[PLUG] multiple ssl domains on apache - special case for wildcard cert

Sean Harbour sean at harbours.us
Wed Apr 27 01:54:01 UTC 2005


Well, in some special cases, you can use a wild card certificate. They cost about 3 x what a single name cert does, but are well worth it for where they apply. The trick is, wild card certs only work for subdomains. For instance, your domain is foo.com. You can purchase a wild card cert for *.foo.com. There are no IP address limitations to the certificate, it works for any valid dns host name at foo.com. So, a.foo.com, b.foo.com, x.foo.com would all be valid hostnames with a single wild card certificate. You can put the same certificate on 1000 separate servers, or 1000 virtual domains on 1 server that all go to the same directory, and it will work fine.
One caveat is that they only work for one subdomain level below the registered name. a.foo.com is valid, but x.a.foo.com is not, unless you purchase another wild card cert specifically for *.a.foo.com to use with x.a.foo.com.

We use a single wild card certificate at work for our apache, IIS and hardware ssl accelerators with no problems. Figuring out how to convert the certificate to work on each platform can be entertaining, but google is your friend.
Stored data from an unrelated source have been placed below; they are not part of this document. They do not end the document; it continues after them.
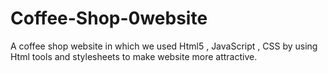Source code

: # Coffee-Shop-0website
A coffee shop website in which we used Html5 , JavaScript , CSS by using Html tools and stylesheets to make website more attractive.
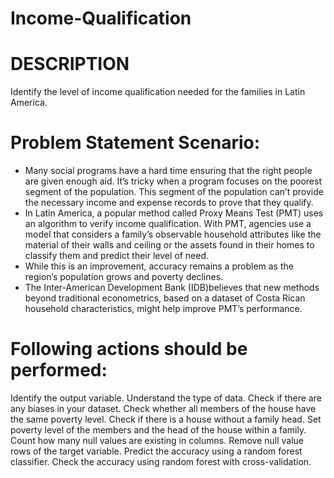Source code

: # Income-Qualification

# DESCRIPTION
Identify the level of income qualification needed for the families in Latin America.

# Problem Statement Scenario:
* Many social programs have a hard time ensuring that the right people are given enough aid. It’s tricky when a program focuses on the poorest segment of the population. This segment of the population can’t provide the necessary income and expense records to prove that they qualify.
* In Latin America, a popular method called Proxy Means Test (PMT) uses an algorithm to verify income qualification. With PMT, agencies use a model that considers a family’s observable household attributes like the material of their walls and ceiling or the assets found in their homes to classify them and predict their level of need.
* While this is an improvement, accuracy remains a problem as the region’s population grows and poverty declines.
* The Inter-American Development Bank (IDB)believes that new methods beyond traditional econometrics, based on a dataset of Costa Rican household characteristics, might help improve PMT’s performance.
# Following actions should be performed:
  Identify the output variable.
  Understand the type of data.
  Check if there are any biases in your dataset.
  Check whether all members of the house have the same poverty level.
  Check if there is a house without a family head.
  Set poverty level of the members and the head of the house within a family.
  Count how many null values are existing in columns.
  Remove null value rows of the target variable.
  Predict the accuracy using a random forest classifier.
  Check the accuracy using random forest with cross-validation.

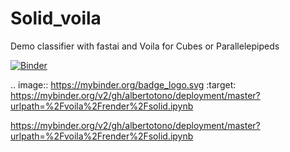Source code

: # Solid_voila

Demo classifier with fastai and Voila for Cubes or Parallelepipeds

[![Binder](https://mybinder.org/badge_logo.svg)](https://mybinder.org/v2/gh/albertotono/deployment/master?urlpath=%2Fvoila%2Frender%2Fsolid.ipynb)

.. image:: https://mybinder.org/badge_logo.svg
 :target: https://mybinder.org/v2/gh/albertotono/deployment/master?urlpath=%2Fvoila%2Frender%2Fsolid.ipynb
 
 
 https://mybinder.org/v2/gh/albertotono/deployment/master?urlpath=%2Fvoila%2Frender%2Fsolid.ipynb
 
 
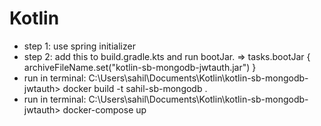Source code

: # Kotlin
- step 1: use spring initializer 
- step 2: add this to build.gradle.kts and run bootJar. => tasks.bootJar {
archiveFileName.set("kotlin-sb-mongodb-jwtauth.jar")
}
- run in terminal: C:\Users\sahil\Documents\Kotlin\kotlin-sb-mongodb-jwtauth> docker build -t sahil-sb-mongodb .
- run in terminal: C:\Users\sahil\Documents\Kotlin\kotlin-sb-mongodb-jwtauth> docker-compose up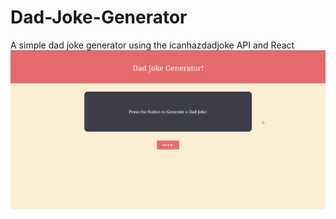 # Dad-Joke-Generator
A simple dad joke generator using the icanhazdadjoke API and React
![Alt text](/screenshots/preview.png?raw=true "Preview")

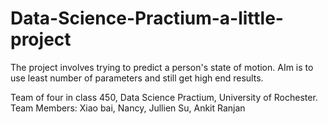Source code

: # Data-Science-Practium-a-little-project

The project involves trying to predict a person's state of motion. AIm is to use least number of parameters and still get high end results.

Team of four in class 450, Data Science Practium, University of Rochester.
Team Members: Xiao bai, Nancy, Jullien Su, Ankit Ranjan


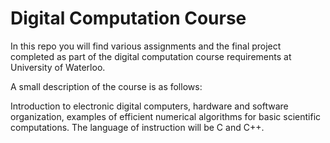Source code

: # Digital Computation Course

In this repo you will find various assignments and the final project completed as part of the digital computation course requirements at University of Waterloo.

A small description of the course is as follows:

Introduction to electronic digital computers, hardware and software organization, examples of efficient numerical algorithms for basic scientific computations. The language of instruction will be C and C++.
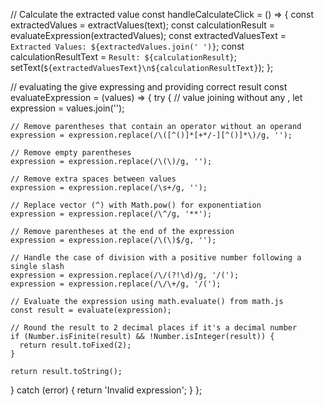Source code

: //  Calculate the extracted value
  const handleCalculateClick = () => {
    const extractedValues = extractValues(text);
    const calculationResult = evaluateExpression(extractedValues);
    const extractedValuesText = `Extracted Values: ${extractedValues.join(' ')}`;
    const calculationResultText = `Result: ${calculationResult}`;
    setText(`${extractedValuesText}\n${calculationResultText}`);
  };

  // evaluating the give expressing and providing correct result
const evaluateExpression = (values) => {
  try {
    // value joining without any ,
    let expression = values.join('');

    // Remove parentheses that contain an operator without an operand
    expression = expression.replace(/\([^()]*[+*/-][^()]*\)/g, '');

    // Remove empty parentheses
    expression = expression.replace(/\(\)/g, '');
    
    // Remove extra spaces between values
    expression = expression.replace(/\s+/g, '');

    // Replace vector (^) with Math.pow() for exponentiation
    expression = expression.replace(/\^/g, '**');

    // Remove parentheses at the end of the expression
    expression = expression.replace(/\(\)$/g, '');

    // Handle the case of division with a positive number following a single slash
    expression = expression.replace(/\/(?!\d)/g, '/(');
    expression = expression.replace(/\/\+/g, '/(');

    // Evaluate the expression using math.evaluate() from math.js
    const result = evaluate(expression);

    // Round the result to 2 decimal places if it's a decimal number
    if (Number.isFinite(result) && !Number.isInteger(result)) {
      return result.toFixed(2);
    }

    return result.toString();
  } catch (error) {
    return 'Invalid expression';
  }
};
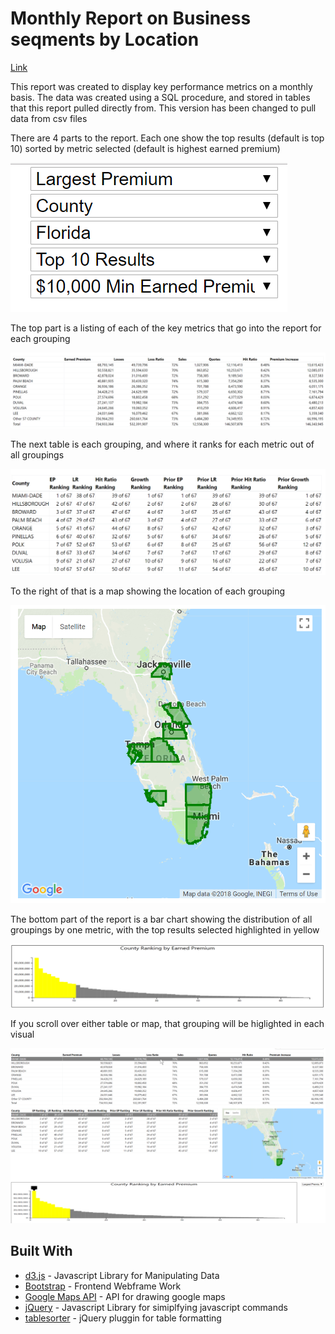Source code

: # Monthly Report on Business seqments by Location

[Link](https://htmlpreview.github.io/?https://github.com/jjburke3/monthly_summary_page/blob/master/pricing_meeting.html)

This report was created to display key performance metrics on a monthly basis.  The data was created using a SQL procedure, and stored in tables that this report pulled directly from.  This version has been changed to pull data from csv files

There are 4 parts to the report.  Each one show the top results (default is top 10) sorted by metric selected (default is highest earned premium)

![alt text](./selectors.png)

The top part is a listing of each of the key metrics that go into the report for each grouping

![alt text](./table-1.png)

The next table is each grouping, and where it ranks for each metric out of all groupings

![alt text](./table-2.png)

To the right of that is a map showing the location of each grouping

![alt text](./map.png)

The bottom part of the report is a bar chart showing the distribution of all groupings by one metric, with the top results selected highlighted in yellow

![alt text](./rankings.png)

If you scroll over either table or map, that grouping will be higlighted in each visual

![alt text](./scroll-over.png)




## Built With

* [d3.js](https://d3js.org/) - Javascript Library for Manipulating Data
* [Bootstrap](https://getbootstrap.com/) - Frontend Webframe Work
* [Google Maps API](https://developers.google.com/maps/) - API for drawing google maps
* [jQuery](https://jquery.com/) - Javascript Library for simiplfying javascript commands
* [tablesorter](http://tablesorter.com/docs/) - jQuery pluggin for table formatting


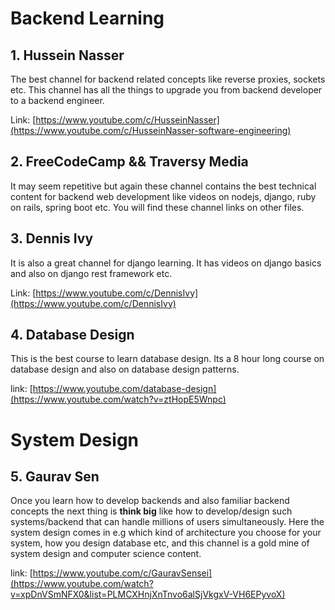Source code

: # Backend Learning
## 1. Hussein Nasser
The best channel for backend related concepts like reverse proxies, sockets etc. This channel has all the things to upgrade you from backend developer to a backend engineer.

Link: [https://www.youtube.com/c/HusseinNasser](https://www.youtube.com/c/HusseinNasser-software-engineering)

## 2. FreeCodeCamp && Traversy Media
It may seem repetitive but again these channel contains the best technical content for backend web development like videos on nodejs, django, ruby on rails, spring boot etc. You will find these channel links on other files.

## 3. Dennis Ivy
It is also a great channel for django learning. It has videos on django basics and also on django rest framework etc.

Link: [https://www.youtube.com/c/DennisIvy](https://www.youtube.com/c/DennisIvy)

## 4. Database Design
This is the best course to learn database design. Its a 8 hour long course on database design and also on database design patterns.

link: [https://www.youtube.com/database-design](https://www.youtube.com/watch?v=ztHopE5Wnpc)


# System Design

## 5. Gaurav Sen
Once you learn how to develop backends and also familiar backend concepts the next thing is **think big** like how to develop/design such systems/backend that can handle millions of users simultaneously. Here the system design comes in e.g which kind of architecture you choose for your system, how you design database etc, and this channel is a gold mine of system design and computer science content. 

link: [https://www.youtube.com/c/GauravSensei](https://www.youtube.com/watch?v=xpDnVSmNFX0&list=PLMCXHnjXnTnvo6alSjVkgxV-VH6EPyvoX)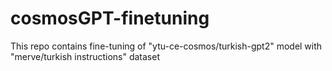 # cosmosGPT-finetuning
This repo contains fine-tuning of "ytu-ce-cosmos/turkish-gpt2" model with "merve/turkish instructions" dataset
Wildcard certs are intended for enterprise use, and obviously cannot be used to cheaply encrypt just any random domain name agglomeration. Hope this helps.

Sean Harbour

> 
> > I would think this would be a fairly common question,
> > but much Googling has turned up nothing: How does one
> > install multiple SSL certs for multiple domains
> > pointing to the same directory on the same server?